This story originally appeared at Truthdig. Robert Scheer is the author of The Great American Stickup: How Reagan Republicans and Clinton Democrats Enriched Wall Street While Mugging Main Street (Nation Books).
Hillary Clinton should cut out the whining about what the Obama administration derides as “stolen cables” and confront the unpleasant truths they reveal about the contradictions of US foreign policy and her own troubling performance. As with the earlier batch of WikiLeaks, in this latest release the corruption of our partners in Iraq and Afghanistan stands in full relief, and the net effect of nearly a decade of warfare is recognized as a strengthening of Iran’s influence throughout the region.
Do we as voters not have a need to know that our State Department says that Ahmed Wali Karzai, the half brother of the Afghan leader we are backing and himself the head of government in the most contested province, “is widely understood to be corrupt and a narcotics trafficker”? Or that authorities working with our Drug Enforcement Administration discovered Afghanistan’s then-vice president smuggling $52 million in cash out of his country, a nation that US taxpayers are bankrolling?

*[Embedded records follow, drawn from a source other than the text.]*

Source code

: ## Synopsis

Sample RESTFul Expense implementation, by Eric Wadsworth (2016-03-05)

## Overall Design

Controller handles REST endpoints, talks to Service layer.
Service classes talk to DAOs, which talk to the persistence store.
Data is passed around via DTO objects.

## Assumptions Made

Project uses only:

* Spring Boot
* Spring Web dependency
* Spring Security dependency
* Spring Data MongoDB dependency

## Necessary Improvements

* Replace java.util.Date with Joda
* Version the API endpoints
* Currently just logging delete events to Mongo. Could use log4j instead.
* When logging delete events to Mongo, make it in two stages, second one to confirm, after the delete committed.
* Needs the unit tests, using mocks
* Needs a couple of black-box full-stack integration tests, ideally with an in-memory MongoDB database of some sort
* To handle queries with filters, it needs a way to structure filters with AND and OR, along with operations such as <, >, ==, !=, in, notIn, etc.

In the cable discussing Ahmed Wali Karzai, or AWK as he is called, there is a pithy description of the basic folly of our attempt to control the uncontrollable land of Afghanistan: “The meeting with AWK highlights one of our major challenges in Afghanistan: how to fight corruption and connect the people to their government, when the key government officials are themselves corrupt.”

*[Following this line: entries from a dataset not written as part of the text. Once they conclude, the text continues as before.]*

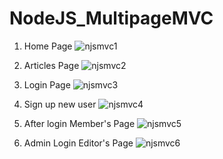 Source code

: # NodeJS_MultipageMVC

1. Home Page
![njsmvc1](https://user-images.githubusercontent.com/101742067/208534722-05ef48f0-05f7-4c92-a8be-395b3e8bb8ab.png)

2. Articles Page
![njsmvc2](https://user-images.githubusercontent.com/101742067/208535770-ec1f56b4-39bf-45ed-bafd-7e8dd556ff80.png)

3. Login Page
![njsmvc3](https://user-images.githubusercontent.com/101742067/208536119-9db1531c-d176-40d5-897b-ade68dbe91fc.png)

4. Sign up new user
![njsmvc4](https://user-images.githubusercontent.com/101742067/208537516-6b6c5aa3-481d-481d-9038-b081e5b8cdee.png)

5. After login Member's Page
![njsmvc5](https://user-images.githubusercontent.com/101742067/208537678-e7b8f0db-f22d-4364-8550-a8cbc7301e19.png)

6. Admin Login Editor's Page
![njsmvc6](https://user-images.githubusercontent.com/101742067/208537883-6d0a6a01-7260-4b5d-9eb8-b2cae7c5d598.png)
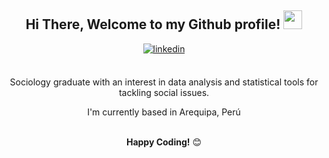 <div align="center">
<h2> Hi There, Welcome to my Github profile! <img src="https://github.com/abdoachhoubi/abdoachhoubi/blob/main/gifs/Hi.gif" width="30"></h2>
<a href="https://www.linkedin.com/in/gustavo-torres-calderon-068098220/">
<img src=https://img.shields.io/badge/linkedin-%2300acee.svg?color=405DE6&style=for-the-badge&logo=linkedin&logoColor=white alt=linkedin style="margin-bottom: 5px;" />
</a>
<br />
<br />

Sociology graduate with an interest in data analysis and statistical tools for tackling social issues.
<br />

I'm currently based in Arequipa, Perú
<br />
<br />

**Happy Coding!** 😊

</div>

The cables make a hash of claims that our invasion of Iraq—where Al Qaeda could not operate when Saddam Hussein was in power—was helpful in the war on terror. Recall that 15 of the 9/11 hijackers came from Saudi Arabia. Yet the WikiLeaks documents reveal, as the New York Times reported, that “Saudi donors remain the chief financiers of Sunni militant groups like Al Qaeda, and the tiny Persian Gulf state of Qatar, a generous host to the American military for years, was the ‘worst in the region’ in counterterrorism efforts, according to a State Department cable last December.”

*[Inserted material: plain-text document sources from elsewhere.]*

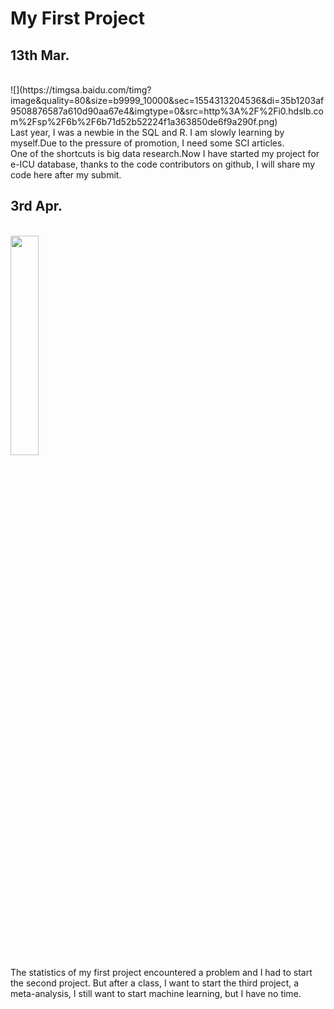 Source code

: # My First Project

13th Mar.
------
<br>
![](https://timgsa.baidu.com/timg?image&quality=80&size=b9999_10000&sec=1554313204536&di=35b1203af9508876587a610d90aa67e4&imgtype=0&src=http%3A%2F%2Fi0.hdslb.com%2Fsp%2F6b%2F6b71d52b52224f1a363850de6f9a290f.png)<br>
Last year, I was a newbie in the SQL and R. I am slowly learning by myself.Due to the pressure of promotion, I need some SCI articles. <br>
One of the shortcuts is big data research.Now I have started my project for e-ICU database, thanks to the code contributors on github, I will share my code here after my submit.

3rd Apr.
-------
<br>
<img src="https://timgsa.baidu.com/timg?image&quality=80&size=b9999_10000&sec=1554312897682&di=81cebe107a243e26702d8beab2eb9cbf&imgtype=0&src=http%3A%2F%2Fimgs.inkfrog.com%2Fpix%2Fakibashipping%2F61xmJpz0RML._SL1000_.jpg" width = "30%" height = "30%"/><br>
The statistics of my first project encountered a problem and I had to start the second project. But after a class, I want to start the third project, a meta-analysis, I still want to start machine learning, but I have no time.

While the great threat is now said by Clinton’s State Department to emanate from Iran, the cables make clear that Iranian power was much enhanced by the US overthrow of Saddam, who had fought a long, bloody war against the ayatollahs. The result of our invasion is an Iraqi government run by Prime Minister Nouri al-Maliki, described in the cables as being much under the influence of Iran, which orchestrated his deal with the Iranian-backed Sadrists that kept him in power. The cables report King Abdullah of Saudi Arabia dismissing Maliki as no more than an “Iranian agent.”